Really?  You got a trade into DVC's Old Key West through II?  When is this trade?  HOLY COW! Okay, so after I got over my shock, I looked at II's website, and their Resort Directory didn't even show a DVC, so I think you mean RCI.

You don't need a car at all.  The airport transportation is great, and so are the resort shuttles to the parks.  

You had me worried.


----------



## chalee94 (Sep 12, 2011)

OKW doesn't have elevators, though, so be sure to request a ground floor villa due to medical issues.

i typically just leave my car parked in front of my villa and use the disney buses.

you would need to use a cab or delivery service for supermarket access.  OKW has some grocery items in the gift shop/marketplace but it's limited and a little expensive.


----------



## DeniseM (Sep 12, 2011)

Do you mean RCI?  Disney isn't supposed to be with II any longer.


----------



## brigechols (Sep 12, 2011)

1) Call 1-800-SCOOTER to rent a wheelchair and have it delivered to your room.
2) You may order groceries on-line at www.gardengrocer.com and arrange for delivery to your room.
3) Disney offers the Magical Express bus from the airport to the Disney resorts. Express is a misnomer since there are frequent stops at each resort. If you arrive within a certain window of time, they will collect your luggage from baggage claim and deliver it to your room but it may take a couple of hours for the delivery.  Disney also offers complimentary transportation from the resort to the parks and downtown Disney.


----------



## pointsjunkie (Sep 12, 2011)

sorry i meant RCI. we are going the last week in January. can't wait. hopefully it will be warm.

thanks for all the info.

if i take the disney express how do they know we are actually staying at a resort ? will they have a confirmation number? do i have to make arrangements for the bus ahead of time?


----------



## Bourne (Sep 12, 2011)

pointsjunkie said:


> sorry i meant RCI. we are going the last week in January. can't wait. hopefully it will be warm.



Given the current dearth of inventory in RCI for DVC, you gave a heart attack to many tuggers...


----------



## rickandcindy23 (Sep 12, 2011)

Bourne said:


> Given the current dearth of inventory in RCI for DVC, you gave a heart attack to many tuggers...

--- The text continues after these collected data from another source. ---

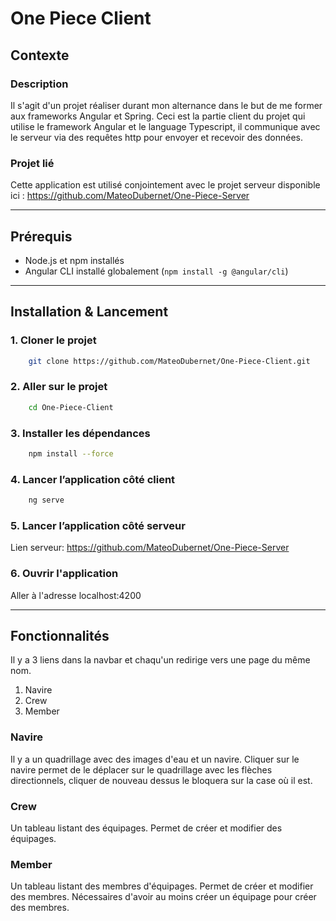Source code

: # One Piece Client

## Contexte

### Description
Il s'agit d'un projet réaliser durant mon alternance dans le but de me former aux frameworks Angular et Spring.
Ceci est la partie client du projet qui utilise le framework Angular et le language Typescript, il communique avec le serveur via des requêtes http pour envoyer et recevoir des données.

### Projet lié
Cette application est utilisé conjointement avec le projet serveur disponible ici :
https://github.com/MateoDubernet/One-Piece-Server

---

## Prérequis

- Node.js et npm installés
- Angular CLI installé globalement (`npm install -g @angular/cli`)

---

## Installation & Lancement
### 1. Cloner le projet
```bash
    git clone https://github.com/MateoDubernet/One-Piece-Client.git
```

### 2. Aller sur le projet
```bash
    cd One-Piece-Client
```

### 3. Installer les dépendances
```bash
    npm install --force
```

### 4. Lancer l’application côté client
```bash
    ng serve
```

### 5. Lancer l’application côté serveur
Lien serveur: https://github.com/MateoDubernet/One-Piece-Server

### 6. Ouvrir l'application
Aller à l'adresse localhost:4200

---

## Fonctionnalités
Il y a 3 liens dans la navbar et chaqu'un redirige vers une page du même nom.
1. Navire
2. Crew
3. Member

### Navire
Il y a un quadrillage avec des images d'eau et un navire.
Cliquer sur le navire permet de le déplacer sur le quadrillage avec les flèches directionnels, cliquer de nouveau dessus le bloquera sur la case où il est.

### Crew
Un tableau listant des équipages.
Permet de créer et modifier des équipages.

### Member
Un tableau listant des membres d'équipages.
Permet de créer et modifier des membres.
Nécessaires d'avoir au moins créer un équipage pour créer des membres.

No kidding.  I was ready to re-evaluate my portfolio. :rofl:


----------



## rickandcindy23 (Sep 12, 2011)

Some OKW have elevators, but I would just request a unit that is wheelchair accessible.


----------



## MichaelColey (Sep 12, 2011)

We stayed two separate weeks at OKW last month.  One was in an upper floor of a building that had an elevator (but the parking lot was at the building next door).  The other was in the first floor of a building without an elevator (but the parking lot was right in front of the building).  The first floor was much more convenient.  Both were great, though.  The larger units (compared to other DVC properties), icemakers (missing from all other DVC properties), convenient parking (about the best of any of the DVC properties) and fun theme make it one of our favorites.


----------



## mecllap (Sep 13, 2011)

Is there a number on your RCI confirmation with a number to call?  Call that and tell them you want "Magical Express" from the airport to OKW -- you will get paperwork (luggage tags and "tickets") for it, and instructions how to find it in the airport (fairly easy).

All the parks have places to rent manual wheelchairs and electric scooters (electric are something like $70.00 a day, manual like $20.00).  Most people recommend one of the services (as a PP did) that will deliver a chair for your use all week.  What size unit are you getting?  You might want to request an accessible unit.

If you don't get a car (which you can get along without, altho I prefer to have one) -- you can get groceries delivered.  OKW does have a limited, expensive, but functional selection in their shop near check-in.  There is a Winn-Dixie that wouldn't be too bad a cab ride back and forth to OKW, but nothing walkable.  You can rent a car for just a day or two.

Be sure to get good instructions from the front desk about how to use the bus system -- which ones take you back to your room.  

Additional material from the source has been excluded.